BEGIN

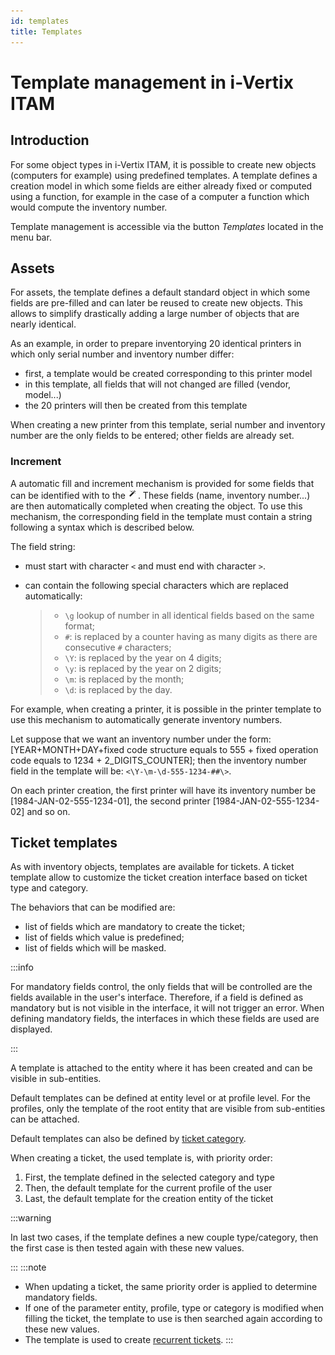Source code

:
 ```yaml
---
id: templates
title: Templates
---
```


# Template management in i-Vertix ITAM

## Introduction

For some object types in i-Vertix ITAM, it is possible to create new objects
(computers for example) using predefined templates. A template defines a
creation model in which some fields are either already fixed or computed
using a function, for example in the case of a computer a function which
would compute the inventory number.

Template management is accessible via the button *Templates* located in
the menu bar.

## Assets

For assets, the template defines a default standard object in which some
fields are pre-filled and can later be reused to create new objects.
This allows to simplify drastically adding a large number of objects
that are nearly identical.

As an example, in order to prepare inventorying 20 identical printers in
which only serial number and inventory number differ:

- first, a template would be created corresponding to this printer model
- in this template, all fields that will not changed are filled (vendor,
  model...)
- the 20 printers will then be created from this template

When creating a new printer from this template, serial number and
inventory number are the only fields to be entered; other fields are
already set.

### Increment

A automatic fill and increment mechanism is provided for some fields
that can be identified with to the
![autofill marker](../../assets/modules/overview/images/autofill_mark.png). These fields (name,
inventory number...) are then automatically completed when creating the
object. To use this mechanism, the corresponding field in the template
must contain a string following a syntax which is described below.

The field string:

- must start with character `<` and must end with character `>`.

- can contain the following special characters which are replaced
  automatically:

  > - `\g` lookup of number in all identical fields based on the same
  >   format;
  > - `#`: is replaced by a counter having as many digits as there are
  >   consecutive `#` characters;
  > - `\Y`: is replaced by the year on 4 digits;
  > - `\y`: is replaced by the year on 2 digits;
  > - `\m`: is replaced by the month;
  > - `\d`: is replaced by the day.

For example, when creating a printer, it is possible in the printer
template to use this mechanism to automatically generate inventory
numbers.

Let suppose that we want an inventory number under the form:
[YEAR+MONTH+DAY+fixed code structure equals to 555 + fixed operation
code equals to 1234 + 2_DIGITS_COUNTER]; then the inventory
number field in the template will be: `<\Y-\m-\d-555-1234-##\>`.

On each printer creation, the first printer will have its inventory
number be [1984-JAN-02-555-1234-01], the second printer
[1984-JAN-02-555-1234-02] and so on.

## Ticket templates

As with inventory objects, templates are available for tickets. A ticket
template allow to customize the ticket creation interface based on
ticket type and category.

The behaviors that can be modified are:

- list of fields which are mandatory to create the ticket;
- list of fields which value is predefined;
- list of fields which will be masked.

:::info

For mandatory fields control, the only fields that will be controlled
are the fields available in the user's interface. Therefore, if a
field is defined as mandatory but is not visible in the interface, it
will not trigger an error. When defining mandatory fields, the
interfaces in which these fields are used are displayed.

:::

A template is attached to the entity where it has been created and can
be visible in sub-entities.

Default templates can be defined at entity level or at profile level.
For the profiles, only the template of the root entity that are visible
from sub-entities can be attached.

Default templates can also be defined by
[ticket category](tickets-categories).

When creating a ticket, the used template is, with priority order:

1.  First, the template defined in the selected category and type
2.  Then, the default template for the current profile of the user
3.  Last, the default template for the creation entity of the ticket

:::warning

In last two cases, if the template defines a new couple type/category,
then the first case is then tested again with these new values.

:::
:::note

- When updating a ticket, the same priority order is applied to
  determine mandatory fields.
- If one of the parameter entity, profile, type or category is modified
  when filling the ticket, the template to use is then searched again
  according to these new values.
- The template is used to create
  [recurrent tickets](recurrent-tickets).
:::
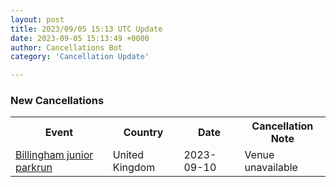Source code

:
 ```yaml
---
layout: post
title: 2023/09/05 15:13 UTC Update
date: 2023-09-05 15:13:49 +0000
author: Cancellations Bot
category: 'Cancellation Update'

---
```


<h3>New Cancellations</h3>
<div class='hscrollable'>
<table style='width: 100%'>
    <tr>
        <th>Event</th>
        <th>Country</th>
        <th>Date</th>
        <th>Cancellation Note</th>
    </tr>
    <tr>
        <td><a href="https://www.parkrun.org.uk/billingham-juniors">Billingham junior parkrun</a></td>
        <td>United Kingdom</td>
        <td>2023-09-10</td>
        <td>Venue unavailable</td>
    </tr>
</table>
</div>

END

Where a line of the records has the string "must", return that line.

Solution to this problem ::
must contain a string following a syntax which is described below.
- must start with character `<` and must end with character `>`.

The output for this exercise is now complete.